Task prompt -> Each line below that includes the word "subseteq" is to be reported.

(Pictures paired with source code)
────

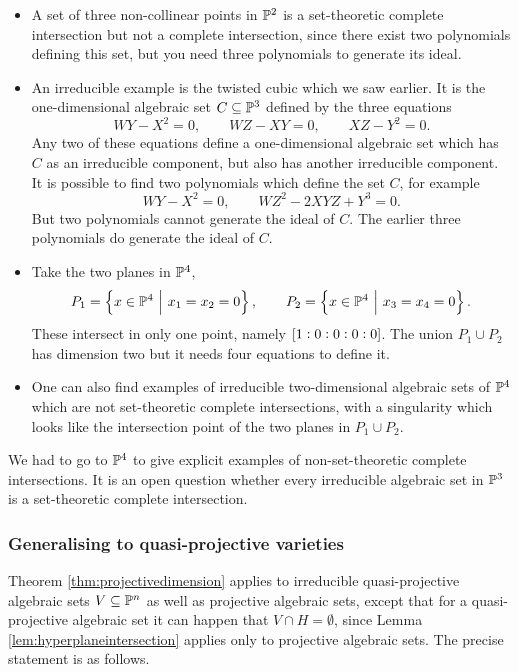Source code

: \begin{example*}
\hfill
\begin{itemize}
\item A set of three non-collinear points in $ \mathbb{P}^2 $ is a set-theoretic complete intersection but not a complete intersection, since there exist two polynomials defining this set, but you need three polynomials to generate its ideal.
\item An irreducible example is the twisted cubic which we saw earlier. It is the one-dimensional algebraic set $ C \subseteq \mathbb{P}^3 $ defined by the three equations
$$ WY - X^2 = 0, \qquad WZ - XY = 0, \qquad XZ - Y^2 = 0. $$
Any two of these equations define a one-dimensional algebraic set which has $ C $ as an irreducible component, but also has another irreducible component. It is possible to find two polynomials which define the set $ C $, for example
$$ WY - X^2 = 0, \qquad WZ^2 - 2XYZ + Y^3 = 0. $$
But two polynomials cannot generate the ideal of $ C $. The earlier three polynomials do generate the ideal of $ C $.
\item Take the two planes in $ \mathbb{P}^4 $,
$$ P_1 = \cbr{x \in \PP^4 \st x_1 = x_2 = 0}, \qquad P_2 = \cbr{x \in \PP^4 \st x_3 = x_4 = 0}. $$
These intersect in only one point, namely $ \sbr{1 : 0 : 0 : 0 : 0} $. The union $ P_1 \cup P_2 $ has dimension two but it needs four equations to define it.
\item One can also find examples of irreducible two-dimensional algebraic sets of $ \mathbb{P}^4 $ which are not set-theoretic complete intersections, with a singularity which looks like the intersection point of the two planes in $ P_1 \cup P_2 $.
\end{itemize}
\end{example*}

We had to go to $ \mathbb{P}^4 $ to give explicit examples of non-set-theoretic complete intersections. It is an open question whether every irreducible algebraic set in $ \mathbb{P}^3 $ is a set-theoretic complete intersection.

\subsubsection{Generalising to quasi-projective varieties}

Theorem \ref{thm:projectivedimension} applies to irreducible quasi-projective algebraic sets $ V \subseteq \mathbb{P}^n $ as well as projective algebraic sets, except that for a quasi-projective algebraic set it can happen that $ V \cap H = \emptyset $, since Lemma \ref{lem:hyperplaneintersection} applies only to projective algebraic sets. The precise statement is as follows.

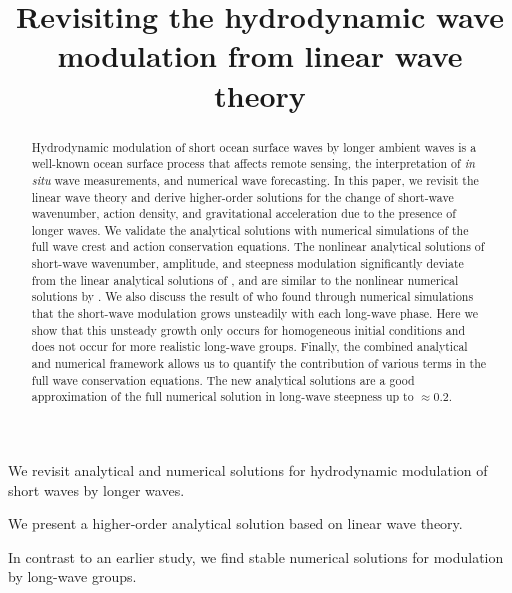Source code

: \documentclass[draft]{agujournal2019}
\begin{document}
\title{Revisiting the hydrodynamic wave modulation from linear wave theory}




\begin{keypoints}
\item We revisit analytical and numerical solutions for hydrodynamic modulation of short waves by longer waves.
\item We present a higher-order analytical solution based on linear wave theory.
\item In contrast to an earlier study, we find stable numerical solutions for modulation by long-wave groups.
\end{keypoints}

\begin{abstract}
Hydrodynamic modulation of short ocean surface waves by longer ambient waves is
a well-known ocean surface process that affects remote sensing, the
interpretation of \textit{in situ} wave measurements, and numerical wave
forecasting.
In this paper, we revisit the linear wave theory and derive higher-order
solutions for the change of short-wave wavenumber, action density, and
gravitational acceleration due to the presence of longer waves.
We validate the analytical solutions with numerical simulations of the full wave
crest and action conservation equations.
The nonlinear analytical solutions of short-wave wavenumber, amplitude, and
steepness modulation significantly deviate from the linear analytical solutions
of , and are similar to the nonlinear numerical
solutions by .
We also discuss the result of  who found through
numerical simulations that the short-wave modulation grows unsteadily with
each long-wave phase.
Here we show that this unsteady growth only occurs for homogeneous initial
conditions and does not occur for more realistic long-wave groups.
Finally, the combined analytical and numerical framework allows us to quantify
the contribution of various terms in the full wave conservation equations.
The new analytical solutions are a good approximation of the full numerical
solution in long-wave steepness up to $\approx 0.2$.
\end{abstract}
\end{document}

────

Result of this task ->
\item An irreducible example is the twisted cubic which we saw earlier. It is the one-dimensional algebraic set $ C \subseteq \mathbb{P}^3 $ defined by the three equations
Theorem \ref{thm:projectivedimension} applies to irreducible quasi-projective algebraic sets $ V \subseteq \mathbb{P}^n $ as well as projective algebraic sets, except that for a quasi-projective algebraic set it can happen that $ V \cap H = \emptyset $, since Lemma \ref{lem:hyperplaneintersection} applies only to projective algebraic sets. The precise statement is as follows.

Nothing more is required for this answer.